Hi Peter, Vadim,

Great to know the QEMU team has thought about this before.  I concede that
my idea might not fit nicely into QEMU's design architecture, it likely
would be an entirely different accelerator or standalone emulator,  and
even then, it would be a hit-or-miss for users as far as whether it would
actually help over the slowness of full TCG emulation.  Like I said, I've
thought about doing something like this, but not sure if/when I actually
would get around to doing it (most likely only when it's already too late!)

FYI - I tried my troubled application with QEMU *User Emulation* of x86_64
on x86_64, and it worked better, but nevertheless crashed in a x86_64
systemcall with *SIGABORT*.  I did not use -L at all, and I'm not clear if
that option has much usefulness when you are emulating the host
architecture?  The same application worked fine on the same machine under
QEMU System Emulation, so maybe there's still hope? (BTW - I found
performance best under the Slackware-based Porteus Linux Distribution, but
awful and unusable under the Ubuntu-based Bodhi Linux Distribution -
choosing the right distribution really makes a difference!)
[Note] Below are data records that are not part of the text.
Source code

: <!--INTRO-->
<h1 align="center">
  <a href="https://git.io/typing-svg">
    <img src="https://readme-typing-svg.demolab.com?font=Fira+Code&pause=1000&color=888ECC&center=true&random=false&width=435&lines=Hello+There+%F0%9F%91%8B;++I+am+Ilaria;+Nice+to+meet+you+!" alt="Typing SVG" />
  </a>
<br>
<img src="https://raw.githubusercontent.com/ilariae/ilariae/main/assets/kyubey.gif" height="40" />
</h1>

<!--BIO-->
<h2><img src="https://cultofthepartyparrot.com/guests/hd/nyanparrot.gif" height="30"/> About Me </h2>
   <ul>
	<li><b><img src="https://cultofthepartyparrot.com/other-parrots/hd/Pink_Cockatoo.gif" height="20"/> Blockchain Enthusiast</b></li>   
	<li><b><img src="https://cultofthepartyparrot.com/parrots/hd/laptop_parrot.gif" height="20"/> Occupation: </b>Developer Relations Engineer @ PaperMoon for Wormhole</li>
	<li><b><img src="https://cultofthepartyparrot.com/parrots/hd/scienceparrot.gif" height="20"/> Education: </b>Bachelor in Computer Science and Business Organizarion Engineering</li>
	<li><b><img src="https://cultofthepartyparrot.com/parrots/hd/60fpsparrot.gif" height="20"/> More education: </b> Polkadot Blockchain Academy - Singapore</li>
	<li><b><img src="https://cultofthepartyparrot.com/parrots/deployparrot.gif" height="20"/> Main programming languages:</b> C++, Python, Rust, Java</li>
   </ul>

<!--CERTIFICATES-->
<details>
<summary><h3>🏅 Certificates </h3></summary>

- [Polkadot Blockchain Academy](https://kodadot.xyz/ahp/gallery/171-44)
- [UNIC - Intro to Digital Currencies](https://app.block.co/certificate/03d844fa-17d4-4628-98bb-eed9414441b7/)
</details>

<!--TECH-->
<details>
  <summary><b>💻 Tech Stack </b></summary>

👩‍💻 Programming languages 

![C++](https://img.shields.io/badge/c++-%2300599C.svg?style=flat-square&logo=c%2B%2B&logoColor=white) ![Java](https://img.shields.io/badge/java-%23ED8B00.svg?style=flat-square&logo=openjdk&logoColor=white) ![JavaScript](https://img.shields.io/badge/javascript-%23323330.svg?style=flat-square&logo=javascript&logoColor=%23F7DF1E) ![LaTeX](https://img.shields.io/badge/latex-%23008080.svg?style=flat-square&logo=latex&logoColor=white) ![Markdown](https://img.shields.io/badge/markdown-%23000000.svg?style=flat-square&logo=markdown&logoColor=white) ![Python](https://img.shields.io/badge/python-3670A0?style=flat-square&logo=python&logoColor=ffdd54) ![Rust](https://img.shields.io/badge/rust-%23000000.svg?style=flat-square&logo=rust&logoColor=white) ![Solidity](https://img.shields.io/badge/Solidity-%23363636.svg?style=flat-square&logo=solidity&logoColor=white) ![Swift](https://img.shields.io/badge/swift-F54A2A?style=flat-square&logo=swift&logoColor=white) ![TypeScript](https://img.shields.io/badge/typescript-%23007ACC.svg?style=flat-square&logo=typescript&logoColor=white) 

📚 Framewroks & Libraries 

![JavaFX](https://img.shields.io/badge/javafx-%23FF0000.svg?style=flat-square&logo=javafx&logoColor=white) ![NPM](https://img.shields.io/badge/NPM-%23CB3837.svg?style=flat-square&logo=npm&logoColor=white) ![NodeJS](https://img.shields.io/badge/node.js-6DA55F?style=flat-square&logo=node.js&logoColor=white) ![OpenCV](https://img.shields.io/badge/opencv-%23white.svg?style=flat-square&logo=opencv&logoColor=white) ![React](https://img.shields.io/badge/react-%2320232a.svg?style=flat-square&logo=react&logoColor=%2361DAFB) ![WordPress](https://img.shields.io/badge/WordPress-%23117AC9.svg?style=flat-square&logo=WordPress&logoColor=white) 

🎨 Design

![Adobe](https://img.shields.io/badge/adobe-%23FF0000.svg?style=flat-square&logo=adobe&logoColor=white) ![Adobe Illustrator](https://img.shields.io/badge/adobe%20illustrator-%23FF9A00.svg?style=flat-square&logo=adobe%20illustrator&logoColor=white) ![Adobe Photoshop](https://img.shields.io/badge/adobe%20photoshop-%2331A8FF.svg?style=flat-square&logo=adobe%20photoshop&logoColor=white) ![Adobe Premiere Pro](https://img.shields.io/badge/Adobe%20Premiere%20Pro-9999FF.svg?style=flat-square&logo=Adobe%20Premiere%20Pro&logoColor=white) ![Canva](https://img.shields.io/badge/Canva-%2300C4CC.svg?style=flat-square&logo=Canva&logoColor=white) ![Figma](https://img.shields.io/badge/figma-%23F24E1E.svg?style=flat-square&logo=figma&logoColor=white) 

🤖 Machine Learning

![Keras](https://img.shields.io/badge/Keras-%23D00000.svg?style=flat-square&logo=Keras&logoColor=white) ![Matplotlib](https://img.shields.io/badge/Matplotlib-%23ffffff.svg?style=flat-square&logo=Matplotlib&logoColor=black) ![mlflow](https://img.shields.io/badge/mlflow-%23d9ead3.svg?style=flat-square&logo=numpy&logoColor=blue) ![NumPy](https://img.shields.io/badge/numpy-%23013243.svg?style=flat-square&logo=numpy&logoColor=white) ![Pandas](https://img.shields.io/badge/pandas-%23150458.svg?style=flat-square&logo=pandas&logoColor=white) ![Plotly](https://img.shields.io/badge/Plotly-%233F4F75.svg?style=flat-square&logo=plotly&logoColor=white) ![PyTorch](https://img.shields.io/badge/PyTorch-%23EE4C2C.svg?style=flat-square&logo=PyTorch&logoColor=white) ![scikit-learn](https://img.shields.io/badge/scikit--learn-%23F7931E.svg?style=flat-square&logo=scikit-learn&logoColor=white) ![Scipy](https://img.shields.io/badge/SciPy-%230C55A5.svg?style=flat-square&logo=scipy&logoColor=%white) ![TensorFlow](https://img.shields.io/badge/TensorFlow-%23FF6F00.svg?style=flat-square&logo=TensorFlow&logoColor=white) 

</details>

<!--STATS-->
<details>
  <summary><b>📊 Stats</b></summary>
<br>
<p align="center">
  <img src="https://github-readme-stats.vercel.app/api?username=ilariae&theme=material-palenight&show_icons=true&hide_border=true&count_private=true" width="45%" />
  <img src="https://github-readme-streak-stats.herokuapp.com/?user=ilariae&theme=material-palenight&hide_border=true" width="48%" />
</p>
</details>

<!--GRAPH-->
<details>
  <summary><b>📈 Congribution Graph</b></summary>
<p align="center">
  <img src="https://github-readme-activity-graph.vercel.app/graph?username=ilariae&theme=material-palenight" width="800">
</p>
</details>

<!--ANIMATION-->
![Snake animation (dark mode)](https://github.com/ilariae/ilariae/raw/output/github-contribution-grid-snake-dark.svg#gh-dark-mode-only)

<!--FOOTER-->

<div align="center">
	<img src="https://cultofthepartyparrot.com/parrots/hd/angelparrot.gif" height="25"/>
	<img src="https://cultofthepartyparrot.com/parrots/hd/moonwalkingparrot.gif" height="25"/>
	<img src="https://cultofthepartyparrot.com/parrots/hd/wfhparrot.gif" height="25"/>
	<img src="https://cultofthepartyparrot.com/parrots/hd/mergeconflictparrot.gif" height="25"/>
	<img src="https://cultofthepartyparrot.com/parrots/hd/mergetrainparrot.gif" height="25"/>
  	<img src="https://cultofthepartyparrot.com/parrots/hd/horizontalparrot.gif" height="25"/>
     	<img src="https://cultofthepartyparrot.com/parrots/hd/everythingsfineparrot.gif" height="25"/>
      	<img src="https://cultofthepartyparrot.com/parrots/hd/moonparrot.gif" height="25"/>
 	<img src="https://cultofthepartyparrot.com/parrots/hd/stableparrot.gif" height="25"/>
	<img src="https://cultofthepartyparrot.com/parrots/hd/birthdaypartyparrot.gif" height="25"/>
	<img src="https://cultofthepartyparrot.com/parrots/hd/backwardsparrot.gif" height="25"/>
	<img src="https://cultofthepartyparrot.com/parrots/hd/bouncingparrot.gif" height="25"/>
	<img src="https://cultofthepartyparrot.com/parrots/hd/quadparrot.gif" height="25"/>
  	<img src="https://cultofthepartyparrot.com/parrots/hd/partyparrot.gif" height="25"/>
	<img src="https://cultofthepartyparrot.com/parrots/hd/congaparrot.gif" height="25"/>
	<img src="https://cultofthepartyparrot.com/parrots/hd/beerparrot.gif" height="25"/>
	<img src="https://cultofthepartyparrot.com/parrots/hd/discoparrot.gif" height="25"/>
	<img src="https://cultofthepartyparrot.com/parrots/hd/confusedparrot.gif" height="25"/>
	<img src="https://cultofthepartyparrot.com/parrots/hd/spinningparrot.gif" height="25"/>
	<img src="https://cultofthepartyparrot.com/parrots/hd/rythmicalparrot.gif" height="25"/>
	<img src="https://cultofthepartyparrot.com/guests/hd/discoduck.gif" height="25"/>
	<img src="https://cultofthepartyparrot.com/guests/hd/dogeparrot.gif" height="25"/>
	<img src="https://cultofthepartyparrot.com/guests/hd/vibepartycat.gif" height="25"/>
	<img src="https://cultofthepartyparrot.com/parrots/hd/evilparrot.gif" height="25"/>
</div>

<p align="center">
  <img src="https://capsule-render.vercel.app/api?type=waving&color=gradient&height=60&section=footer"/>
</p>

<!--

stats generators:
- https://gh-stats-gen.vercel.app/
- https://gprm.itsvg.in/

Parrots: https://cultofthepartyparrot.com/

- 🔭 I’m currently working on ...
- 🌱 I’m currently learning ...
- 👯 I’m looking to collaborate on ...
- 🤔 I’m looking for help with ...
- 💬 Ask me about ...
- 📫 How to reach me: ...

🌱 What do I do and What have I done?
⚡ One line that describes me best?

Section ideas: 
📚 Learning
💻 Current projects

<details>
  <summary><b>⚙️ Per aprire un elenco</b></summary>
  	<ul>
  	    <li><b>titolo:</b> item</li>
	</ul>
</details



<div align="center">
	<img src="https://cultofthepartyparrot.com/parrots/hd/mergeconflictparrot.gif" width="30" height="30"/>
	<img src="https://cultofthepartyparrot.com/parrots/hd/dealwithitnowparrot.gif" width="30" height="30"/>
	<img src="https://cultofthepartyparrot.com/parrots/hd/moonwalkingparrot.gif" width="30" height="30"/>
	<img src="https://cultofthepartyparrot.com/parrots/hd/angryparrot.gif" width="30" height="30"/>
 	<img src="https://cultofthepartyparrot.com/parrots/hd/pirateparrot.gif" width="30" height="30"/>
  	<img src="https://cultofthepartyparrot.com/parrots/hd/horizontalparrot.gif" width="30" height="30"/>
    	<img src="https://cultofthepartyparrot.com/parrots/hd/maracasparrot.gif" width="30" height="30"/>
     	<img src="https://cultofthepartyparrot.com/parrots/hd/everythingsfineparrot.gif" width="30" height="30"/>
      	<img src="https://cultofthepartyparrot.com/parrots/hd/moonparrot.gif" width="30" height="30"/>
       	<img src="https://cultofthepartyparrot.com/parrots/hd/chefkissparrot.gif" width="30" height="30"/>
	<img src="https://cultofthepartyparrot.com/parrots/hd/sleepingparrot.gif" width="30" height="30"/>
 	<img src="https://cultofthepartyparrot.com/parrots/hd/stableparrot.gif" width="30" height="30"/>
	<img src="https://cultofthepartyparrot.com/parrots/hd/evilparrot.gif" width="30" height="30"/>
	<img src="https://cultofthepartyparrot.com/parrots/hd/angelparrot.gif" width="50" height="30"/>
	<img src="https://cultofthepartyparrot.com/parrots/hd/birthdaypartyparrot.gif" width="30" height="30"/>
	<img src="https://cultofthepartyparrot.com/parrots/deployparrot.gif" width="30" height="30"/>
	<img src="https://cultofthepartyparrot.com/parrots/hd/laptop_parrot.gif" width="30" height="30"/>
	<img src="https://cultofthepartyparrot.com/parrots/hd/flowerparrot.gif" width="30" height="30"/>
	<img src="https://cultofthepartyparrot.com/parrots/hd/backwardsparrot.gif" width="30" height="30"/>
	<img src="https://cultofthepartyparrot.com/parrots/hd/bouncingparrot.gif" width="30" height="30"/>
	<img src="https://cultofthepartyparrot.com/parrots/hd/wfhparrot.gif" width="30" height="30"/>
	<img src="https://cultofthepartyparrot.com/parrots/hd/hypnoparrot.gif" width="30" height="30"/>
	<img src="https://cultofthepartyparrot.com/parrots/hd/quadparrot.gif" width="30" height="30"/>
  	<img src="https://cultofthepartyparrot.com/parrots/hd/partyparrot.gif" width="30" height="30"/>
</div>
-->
Furthermore on User Mode Emulation, I'm wondering, since the program is
going to be entirely TCG accelerated anyway, if I might be better off
trying to run a different architecture build of the application (ex: ARM)
rather than using the same architecture?  In that case, all the ARM shared
libraries and system dependencies would neee to be stored under a sort of
ARM chroot pointed to by the -L argument?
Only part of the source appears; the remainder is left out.